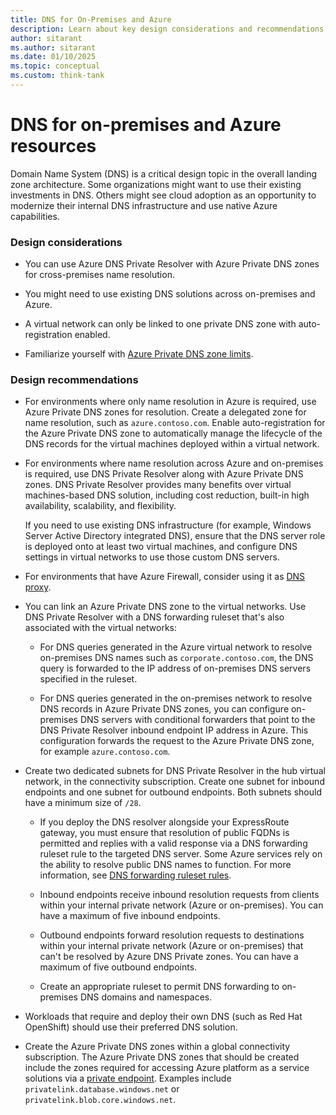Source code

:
 ```yaml
---
title: DNS for On-Premises and Azure
description: Learn about key design considerations and recommendations surrounding DNS for on-premises and Microsoft Azure environments.
author: sitarant
ms.author: sitarant
ms.date: 01/10/2025
ms.topic: conceptual
ms.custom: think-tank
---
```


# DNS for on-premises and Azure resources

Domain Name System (DNS) is a critical design topic in the overall landing zone architecture. Some organizations might want to use their existing investments in DNS. Others might see cloud adoption as an opportunity to modernize their internal DNS infrastructure and use native Azure capabilities.

### Design considerations

- You can use Azure DNS Private Resolver with Azure Private DNS zones for cross-premises name resolution.

- You might need to use existing DNS solutions across on-premises and Azure.

- A virtual network can only be linked to one private DNS zone with auto-registration enabled.

- Familiarize yourself with [Azure Private DNS zone limits](/azure/azure-resource-manager/management/azure-subscription-service-limits#azure-dns-limits).

### Design recommendations

- For environments where only name resolution in Azure is required, use Azure Private DNS zones for resolution. Create a delegated zone for name resolution, such as `azure.contoso.com`. Enable auto-registration for the Azure Private DNS zone to automatically manage the lifecycle of the DNS records for the virtual machines deployed within a virtual network.

- For environments where name resolution across Azure and on-premises is required, use DNS Private Resolver along with Azure Private DNS zones. DNS Private Resolver provides many benefits over virtual machines-based DNS solution, including cost reduction, built-in high availability, scalability, and flexibility.

  If you need to use existing DNS infrastructure (for example, Windows Server Active Directory integrated DNS), ensure that the DNS server role is deployed onto at least two virtual machines, and configure DNS settings in virtual networks to use those custom DNS servers.
  
-  For environments that have Azure Firewall, consider using it as [DNS proxy](/azure/firewall/dns-settings).

- You can link an Azure Private DNS zone to the virtual networks. Use DNS Private Resolver with a DNS forwarding ruleset that's also associated with the virtual networks:
  - For DNS queries generated in the Azure virtual network to resolve on-premises DNS names such as `corporate.contoso.com`, the DNS query is forwarded to the IP address of on-premises DNS servers specified in the ruleset. 
  
  - For DNS queries generated in the on-premises network to resolve DNS records in Azure Private DNS zones, you can configure on-premises DNS servers with conditional forwarders that point to the DNS Private Resolver inbound endpoint IP address in Azure. This configuration forwards the request to the Azure Private DNS zone, for example `azure.contoso.com`.

- Create two dedicated subnets for DNS Private Resolver in the hub virtual network, in the connectivity subscription. Create one subnet for inbound endpoints and one subnet for outbound endpoints. Both subnets should have a minimum size of `/28`.
    - If you deploy the DNS resolver alongside your ExpressRoute gateway, you must ensure that resolution of public FQDNs is permitted and replies with a valid response via a DNS forwarding ruleset rule to the targeted DNS server. Some Azure services rely on the ability to resolve public DNS names to function. For more information, see [DNS forwarding ruleset rules](/azure/dns/private-resolver-endpoints-rulesets#rules).
    
  - Inbound endpoints receive inbound resolution requests from clients within your internal private network (Azure or on-premises). You can have a maximum of five inbound endpoints.
  - Outbound endpoints forward resolution requests to destinations within your internal private network (Azure or on-premises) that can't be resolved by Azure DNS Private zones. You can have a maximum of five outbound endpoints.
  - Create an appropriate ruleset to permit DNS forwarding to on-premises DNS domains and namespaces.

- Workloads that require and deploy their own DNS (such as Red Hat OpenShift) should use their preferred DNS solution.

- Create the Azure Private DNS zones within a global connectivity subscription. The Azure Private DNS zones that should be created include the zones required for accessing Azure platform as a service solutions via a [private endpoint](/azure/private-link/private-endpoint-dns#azure-services-dns-zone-configuration). Examples include `privatelink.database.windows.net` or `privatelink.blob.core.windows.net`.
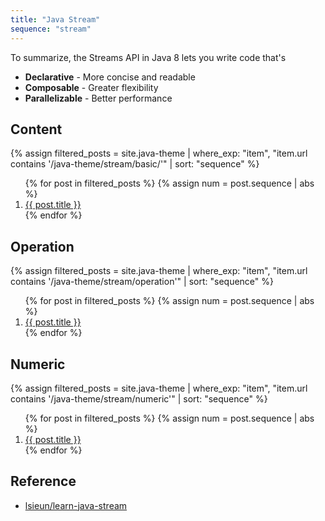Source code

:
 ```yaml
---
title: "Java Stream"
sequence: "stream"
---
```


To summarize, the Streams API in Java 8 lets you write code that's

- **Declarative** - More concise and readable
- **Composable** - Greater flexibility
- **Parallelizable** - Better performance

## Content

{% 
assign filtered_posts = site.java-theme |
where_exp: "item", "item.url contains '/java-theme/stream/basic/'" |
sort: "sequence"
%}
<ol>
    {% for post in filtered_posts %}
    {% assign num = post.sequence | abs %}
    <li>
        <a href="{{ post.url }}">{{ post.title }}</a>
    </li>
    {% endfor %}
</ol>

## Operation

{%
assign filtered_posts = site.java-theme |
where_exp: "item", "item.url contains '/java-theme/stream/operation'" |
sort: "sequence"
%}
<ol>
    {% for post in filtered_posts %}
    {% assign num = post.sequence | abs %}
    <li>
        <a href="{{ post.url }}">{{ post.title }}</a>
    </li>
    {% endfor %}
</ol>

## Numeric

{%
assign filtered_posts = site.java-theme |
where_exp: "item", "item.url contains '/java-theme/stream/numeric'" |
sort: "sequence"
%}
<ol>
    {% for post in filtered_posts %}
    {% assign num = post.sequence | abs %}
    <li>
        <a href="{{ post.url }}">{{ post.title }}</a>
    </li>
    {% endfor %}
</ol>

## Reference

- [lsieun/learn-java-stream](https://github.com/lsieun/learn-java-stream)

◆ ◆ ◆

The range to copy runs from the line with "- Create an" to the last line of the entries, both included; copy it exactly and leave out the pictures.

» **RESULT**
  - Create an appropriate ruleset to permit DNS forwarding to on-premises DNS domains and namespaces.

- Workloads that require and deploy their own DNS (such as Red Hat OpenShift) should use their preferred DNS solution.

- Create the Azure Private DNS zones within a global connectivity subscription. The Azure Private DNS zones that should be created include the zones required for accessing Azure platform as a service solutions via a [private endpoint](/azure/private-link/private-endpoint-dns#azure-services-dns-zone-configuration). Examples include `privatelink.database.windows.net` or `privatelink.blob.core.windows.net`.
Source code

:
 ```yaml
---
title: "Java Stream"
sequence: "stream"
---
```


To summarize, the Streams API in Java 8 lets you write code that's

- **Declarative** - More concise and readable
- **Composable** - Greater flexibility
- **Parallelizable** - Better performance

## Content

{% 
assign filtered_posts = site.java-theme |
where_exp: "item", "item.url contains '/java-theme/stream/basic/'" |
sort: "sequence"
%}
<ol>
    {% for post in filtered_posts %}
    {% assign num = post.sequence | abs %}
    <li>
        <a href="{{ post.url }}">{{ post.title }}</a>
    </li>
    {% endfor %}
</ol>

## Operation

{%
assign filtered_posts = site.java-theme |
where_exp: "item", "item.url contains '/java-theme/stream/operation'" |
sort: "sequence"
%}
<ol>
    {% for post in filtered_posts %}
    {% assign num = post.sequence | abs %}
    <li>
        <a href="{{ post.url }}">{{ post.title }}</a>
    </li>
    {% endfor %}
</ol>

## Numeric

{%
assign filtered_posts = site.java-theme |
where_exp: "item", "item.url contains '/java-theme/stream/numeric'" |
sort: "sequence"
%}
<ol>
    {% for post in filtered_posts %}
    {% assign num = post.sequence | abs %}
    <li>
        <a href="{{ post.url }}">{{ post.title }}</a>
    </li>
    {% endfor %}
</ol>

## Reference

- [lsieun/learn-java-stream](https://github.com/lsieun/learn-java-stream)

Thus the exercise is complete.